WORK TASK: Please copy each line of the records below that holds the word "both".
'''
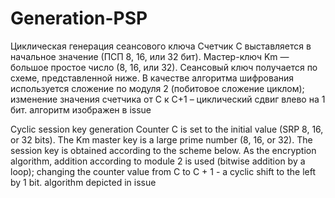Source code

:# Generation-PSP
Циклическая генерация сеансового ключа
Счетчик С выставляется в начальное значение (ПСП  8, 16, или 32 бит).
Мастер-ключ Km — большое простое число (8, 16, или 32).
Сеансовый ключ получается по схеме, представленной ниже. 
В качестве алгоритма шифрования используется сложение по модуля 2 (побитовое сложение циклом); изменение значения счетчика от С к С+1 – циклический сдвиг влево на 1 бит. алгоритм изображен в issue

 Cyclic session key generation Counter C is set to the initial value (SRP 8, 16, or 32 bits). The Km master key is a large prime number (8, 16, or 32). The session key is obtained according to the scheme below. As the encryption algorithm, addition according to module 2 is used (bitwise addition by a loop); changing the counter value from C to C + 1 - a cyclic shift to the left by 1 bit. algorithm depicted in issue
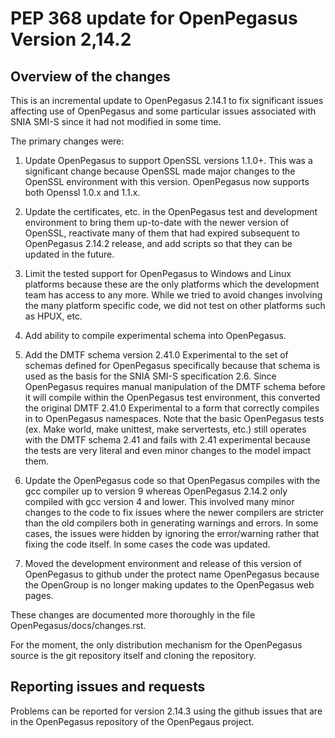 # PEP 368 update for OpenPegasus Version 2,14.2


## Overview of the changes
This is an incremental update to OpenPegasus 2.14.1 to fix significant issues
affecting use of OpenPegasus and some particular issues associated with SNIA
SMI-S since it had not modified in some time.

The primary changes were:

1. Update OpenPegasus to support OpenSSL versions 1.1.0+. This was a
significant change because OpenSSL made major changes to the OpenSSL environment
with this version. OpenPegasus now supports both  Openssl 1.0.x and 1.1.x.

2. Update the certificates, etc. in the OpenPegasus test and development
environment to bring them up-to-date with the newer version of OpenSSL,
reactivate many of them that had expired subsequent to OpenPegasus 2.14.2 release,
and add scripts so that they can be updated in the future.

3. Limit the tested support for OpenPegasus to Windows and Linux platforms
because these are the only platforms which the development team has access to
any more.  While we tried to avoid changes involving the many platform specific
code, we did not test on other platforms such as HPUX, etc.

4. Add ability to compile experimental schema into OpenPegasus.

5. Add the DMTF schema version 2.41.0 Experimental to the set
of schemas defined for OpenPegasus specifically because that schema is used as
the basis for the SNIA SMI-S specification 2.6. Since OpenPegasus requires
manual manipulation of the DMTF schema before it will compile within the OpenPegasus
test environment, this converted the original DMTF 2.41.0 Experimental to a form
that correctly compiles in to OpenPegasus namespaces. Note that the basic
OpenPegasus tests (ex. Make world, make unittest, make servertests, etc.) still
operates with the DMTF schema 2.41 and fails with 2.41 experimental because the
tests are very literal and even minor changes to the model impact them.

6. Update the OpenPegasus code so that OpenPegasus compiles with the gcc
compiler up to version 9 whereas OpenPegasus 2.14.2 only compiled with gcc
version 4 and lower. This involved many minor changes to the code to fix issues
where the newer compilers are stricter than the old compilers both in
generating warnings and errors. In some cases, the issues were hidden by
ignoring the error/warning rather that fixing the code itself. In some cases
the code was updated.
7. Moved the development environment and release of this version of OpenPegasus to
github under the protect name OpenPegasus because the OpenGroup is no longer making
updates to the OpenPegasus web pages.

These changes are documented more thoroughly in the file OpenPegasus/docs/changes.rst.

For the moment, the only distribution mechanism for the OpenPegasus source is the
git repository itself and cloning the repository.

## Reporting issues and requests

Problems can be reported for version 2.14.3 using the github issues that are in the
OpenPegasus repository of the OpenPegaus project.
'''
ANSWER FOR THE TASK:
with this version. OpenPegasus now supports both  Openssl 1.0.x and 1.1.x.
where the newer compilers are stricter than the old compilers both in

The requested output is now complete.